Big Lunchlady Is Watching You

(Guest post by Greg Forster)

Theorists like Amy Gutmann argue that parental freedom needs to be compromised in the name of democracy because parents can’t be trusted as the default authority over the education of children. Jay has frequently responded by pointing out that this logic, applied consistently, would produce not just government control of formal schooling but government control of every aspect of child-rearing. One example I’ve seen him use to devastating effect is to point out that we don’t establish government control over children’s meals in order to ensure kids are getting proper nutrition.
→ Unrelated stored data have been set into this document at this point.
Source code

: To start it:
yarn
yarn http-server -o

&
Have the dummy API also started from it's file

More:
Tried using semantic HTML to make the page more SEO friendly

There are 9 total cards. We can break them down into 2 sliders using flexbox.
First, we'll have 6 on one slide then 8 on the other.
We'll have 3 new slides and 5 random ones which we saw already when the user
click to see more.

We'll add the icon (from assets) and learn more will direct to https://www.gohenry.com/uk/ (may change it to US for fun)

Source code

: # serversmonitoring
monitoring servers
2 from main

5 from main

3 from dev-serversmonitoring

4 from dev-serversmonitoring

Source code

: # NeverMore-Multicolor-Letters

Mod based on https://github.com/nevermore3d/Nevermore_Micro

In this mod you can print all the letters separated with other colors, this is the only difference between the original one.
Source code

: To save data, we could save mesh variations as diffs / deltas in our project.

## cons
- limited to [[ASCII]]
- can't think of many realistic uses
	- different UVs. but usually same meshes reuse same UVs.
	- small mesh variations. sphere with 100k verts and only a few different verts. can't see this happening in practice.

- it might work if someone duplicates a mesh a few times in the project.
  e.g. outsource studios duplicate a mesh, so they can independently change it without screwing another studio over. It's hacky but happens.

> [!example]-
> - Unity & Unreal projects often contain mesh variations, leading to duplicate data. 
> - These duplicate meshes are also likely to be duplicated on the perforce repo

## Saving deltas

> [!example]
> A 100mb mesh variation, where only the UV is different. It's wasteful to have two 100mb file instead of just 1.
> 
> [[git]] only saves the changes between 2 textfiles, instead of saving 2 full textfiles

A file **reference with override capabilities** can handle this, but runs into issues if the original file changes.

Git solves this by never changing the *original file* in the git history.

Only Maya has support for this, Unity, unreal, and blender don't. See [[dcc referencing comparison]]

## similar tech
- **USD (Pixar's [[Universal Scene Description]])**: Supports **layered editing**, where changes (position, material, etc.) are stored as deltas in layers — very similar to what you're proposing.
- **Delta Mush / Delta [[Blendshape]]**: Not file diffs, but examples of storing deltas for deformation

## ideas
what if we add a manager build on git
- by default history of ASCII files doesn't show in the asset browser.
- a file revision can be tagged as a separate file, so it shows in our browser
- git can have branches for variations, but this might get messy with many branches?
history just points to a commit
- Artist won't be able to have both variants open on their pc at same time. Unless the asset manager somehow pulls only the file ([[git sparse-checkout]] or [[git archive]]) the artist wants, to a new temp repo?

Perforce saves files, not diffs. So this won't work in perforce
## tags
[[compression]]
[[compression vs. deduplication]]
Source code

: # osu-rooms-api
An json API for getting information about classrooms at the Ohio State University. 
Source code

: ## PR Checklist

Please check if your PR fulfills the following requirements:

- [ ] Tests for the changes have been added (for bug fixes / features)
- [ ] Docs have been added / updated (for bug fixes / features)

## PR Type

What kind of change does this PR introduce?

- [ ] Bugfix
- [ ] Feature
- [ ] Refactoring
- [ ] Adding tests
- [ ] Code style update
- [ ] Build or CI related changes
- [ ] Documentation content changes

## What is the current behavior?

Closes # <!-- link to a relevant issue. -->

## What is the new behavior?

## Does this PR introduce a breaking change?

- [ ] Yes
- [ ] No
Jay suggests that this inconsistency indicates that these theories of democracy are really invented post facto to justify social institutions whose real existential principle is to provide unions with a gravy train.

Well, Jay, you should be careful what you ask for.

The Chicago Tribune reports that some Chicago schools – a government spokesperson declines to say how many – forbid students to bring any food from home unless they have a medical excuse.

Principal Elsa Carmona said her intention is to protect students from their own unhealthful food choices.

“Nutrition wise, it is better for the children to eat at the school,” Carmona said. “It’s about the nutrition and the excellent quality food that they are able to serve (in the lunchroom). It’s milk versus a Coke. But with allergies and any medical issue, of course, we would make an exception.”

Carmona said she created the policy six years ago after watching students bring “bottles of soda and flaming hot chips” on field trips for their lunch. Although she would not name any other schools that employ such practices, she said it was fairly common. [ea]

The Tribune headline writer makes an amusing attempt to soften the obvious implications here – the headline says the school forbids only “some lunches” from home. The actual policy described in the article is that all food from home is banned unless you challenge the ban and have a special medical reason.

Most readers of JPGB probably won’t need to have the real agenda spelled out here. Kudos to the Trib writers, Monica Eng and Joel Hood, for spelling it out to the paper’s readers:

Any school that bans homemade lunches also puts more money in the pockets of the district’s food provider, Chartwells-Thompson. The federal government pays the district for each free or reduced-price lunch taken, and the caterer receives a set fee from the district per lunch.

This lunchroom needs a better class of criminal.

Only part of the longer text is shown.